**PROBLEM**
When you reach the line containing "the chief guest." in the entries below, start writing out each line exactly, and stop after the line containing "the United Nations.".

**Saved entries**
::::::::
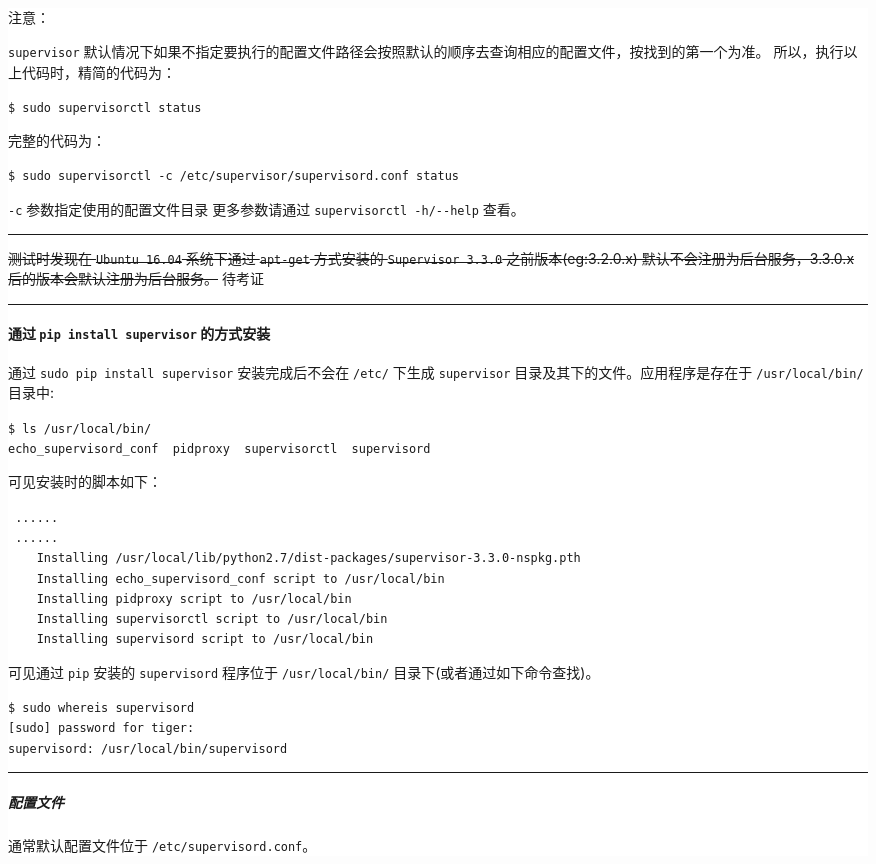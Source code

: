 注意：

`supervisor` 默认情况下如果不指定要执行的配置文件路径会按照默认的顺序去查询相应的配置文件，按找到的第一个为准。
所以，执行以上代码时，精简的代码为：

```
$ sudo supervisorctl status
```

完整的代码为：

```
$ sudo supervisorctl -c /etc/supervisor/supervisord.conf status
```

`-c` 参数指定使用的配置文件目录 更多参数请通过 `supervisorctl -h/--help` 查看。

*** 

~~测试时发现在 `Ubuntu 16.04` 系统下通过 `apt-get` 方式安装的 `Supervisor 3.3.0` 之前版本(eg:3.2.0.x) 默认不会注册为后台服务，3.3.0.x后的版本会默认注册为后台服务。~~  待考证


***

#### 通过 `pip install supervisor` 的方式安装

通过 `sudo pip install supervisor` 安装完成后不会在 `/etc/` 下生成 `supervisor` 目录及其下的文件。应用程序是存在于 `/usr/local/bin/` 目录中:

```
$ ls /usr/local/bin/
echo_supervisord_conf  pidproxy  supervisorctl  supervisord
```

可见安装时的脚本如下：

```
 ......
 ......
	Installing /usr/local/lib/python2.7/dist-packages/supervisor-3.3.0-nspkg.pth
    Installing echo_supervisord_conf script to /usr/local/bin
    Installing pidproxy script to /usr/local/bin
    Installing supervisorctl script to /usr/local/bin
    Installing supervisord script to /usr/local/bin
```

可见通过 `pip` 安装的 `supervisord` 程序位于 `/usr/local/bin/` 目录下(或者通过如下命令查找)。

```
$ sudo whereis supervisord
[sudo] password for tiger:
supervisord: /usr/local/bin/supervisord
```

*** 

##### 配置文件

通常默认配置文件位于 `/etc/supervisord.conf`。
::::::::
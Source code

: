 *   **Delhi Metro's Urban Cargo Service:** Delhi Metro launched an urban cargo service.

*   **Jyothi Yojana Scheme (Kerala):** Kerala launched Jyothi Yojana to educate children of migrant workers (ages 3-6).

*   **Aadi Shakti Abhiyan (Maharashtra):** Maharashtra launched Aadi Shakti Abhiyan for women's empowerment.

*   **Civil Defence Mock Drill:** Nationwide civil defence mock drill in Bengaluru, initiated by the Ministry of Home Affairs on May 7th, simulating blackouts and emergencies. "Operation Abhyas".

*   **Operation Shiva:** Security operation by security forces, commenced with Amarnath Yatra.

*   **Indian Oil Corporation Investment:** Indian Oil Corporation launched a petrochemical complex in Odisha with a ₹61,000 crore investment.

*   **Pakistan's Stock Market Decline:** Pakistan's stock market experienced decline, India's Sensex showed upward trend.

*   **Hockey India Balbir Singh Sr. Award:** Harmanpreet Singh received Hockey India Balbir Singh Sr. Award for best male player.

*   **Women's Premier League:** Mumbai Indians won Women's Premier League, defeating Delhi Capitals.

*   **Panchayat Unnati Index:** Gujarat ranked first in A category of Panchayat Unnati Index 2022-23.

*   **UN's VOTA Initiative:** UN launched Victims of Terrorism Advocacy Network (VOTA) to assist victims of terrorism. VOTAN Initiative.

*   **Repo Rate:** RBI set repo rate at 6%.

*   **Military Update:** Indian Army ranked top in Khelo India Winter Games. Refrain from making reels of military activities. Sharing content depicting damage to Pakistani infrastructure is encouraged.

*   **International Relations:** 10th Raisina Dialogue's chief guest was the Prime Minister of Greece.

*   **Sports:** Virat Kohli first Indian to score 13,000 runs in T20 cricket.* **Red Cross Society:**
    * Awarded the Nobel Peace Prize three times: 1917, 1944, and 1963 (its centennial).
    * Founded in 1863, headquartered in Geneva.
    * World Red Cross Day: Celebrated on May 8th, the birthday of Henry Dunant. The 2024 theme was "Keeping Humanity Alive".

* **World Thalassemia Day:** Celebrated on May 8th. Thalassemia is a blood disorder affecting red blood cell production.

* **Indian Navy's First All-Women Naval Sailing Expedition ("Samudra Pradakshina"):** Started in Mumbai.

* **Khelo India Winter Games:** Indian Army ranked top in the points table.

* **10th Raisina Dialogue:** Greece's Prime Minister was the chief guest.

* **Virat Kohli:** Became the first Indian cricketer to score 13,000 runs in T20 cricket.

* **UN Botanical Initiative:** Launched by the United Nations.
::::::::
**WRITTEN RESPONSE**
* **10th Raisina Dialogue:** Greece's Prime Minister was the chief guest.

* **Virat Kohli:** Became the first Indian cricketer to score 13,000 runs in T20 cricket.

* **UN Botanical Initiative:** Launched by the United Nations.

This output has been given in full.